You would be surprised how many people in the BI world are expected to install, configure, and administer their own BI environments. This means you need to understand the basics of clusters of computers working together, being comfortable on the command line of both Windows and Linux based machines. Knowing how to open and close ports, work with firewalls, and generally be comfortable moving around servers will only make you a better data engineer who can build and maintain workloads and data pipelines across a variety of systems. Not every place you work will have a System Admin who will install systems for your and answer questions about network communication.
Lastly, a good data engineer should probably be able to put basic reporting together when needed. The ability to understand what a dashboard is how to use Tableau, or whatever, will only ensure you are more prepared to store and organize the data in such a way so that you realize the importance of how applications consume data structures, and how that in turn affects what you do.
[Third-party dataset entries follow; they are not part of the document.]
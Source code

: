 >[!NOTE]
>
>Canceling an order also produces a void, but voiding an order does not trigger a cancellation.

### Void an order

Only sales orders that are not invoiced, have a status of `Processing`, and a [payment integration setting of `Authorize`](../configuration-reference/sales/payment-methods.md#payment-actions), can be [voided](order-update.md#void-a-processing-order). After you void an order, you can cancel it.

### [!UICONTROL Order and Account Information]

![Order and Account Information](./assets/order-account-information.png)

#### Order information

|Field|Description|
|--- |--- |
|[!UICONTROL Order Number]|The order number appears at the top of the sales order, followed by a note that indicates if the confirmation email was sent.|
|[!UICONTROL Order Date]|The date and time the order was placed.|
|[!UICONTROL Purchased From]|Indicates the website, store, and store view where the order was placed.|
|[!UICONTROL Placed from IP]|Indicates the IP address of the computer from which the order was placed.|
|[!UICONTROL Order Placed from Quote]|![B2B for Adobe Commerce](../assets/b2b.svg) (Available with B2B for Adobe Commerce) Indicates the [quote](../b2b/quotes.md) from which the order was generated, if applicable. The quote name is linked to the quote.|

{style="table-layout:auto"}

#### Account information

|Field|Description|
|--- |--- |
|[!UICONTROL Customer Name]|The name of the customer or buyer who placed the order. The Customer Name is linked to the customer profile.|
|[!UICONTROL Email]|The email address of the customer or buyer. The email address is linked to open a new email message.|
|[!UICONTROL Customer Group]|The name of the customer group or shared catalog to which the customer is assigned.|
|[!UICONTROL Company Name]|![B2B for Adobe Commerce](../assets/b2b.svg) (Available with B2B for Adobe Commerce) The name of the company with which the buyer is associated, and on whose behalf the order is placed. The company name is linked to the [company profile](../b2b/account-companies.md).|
In short I think the data engineer has to walk in a lot of worlds. Being technical enough to work with and along side software engineers will only make the data engineer smarter, and able to build scalable, reliable data pipelines and workloads. Being business savvy enough to understand business requirements and translate that into the correct real world applications of technology selection and implementation that can produce usable results in a reasonable amount of time makes data engineering valuable to an organization.
Many days I can end up feeling like the picture in the intro. Trying to juggle way to many technologies, for different people with different wants and needs. But that’s why I love being a data engineer. I never know what I will be doing tomorrow.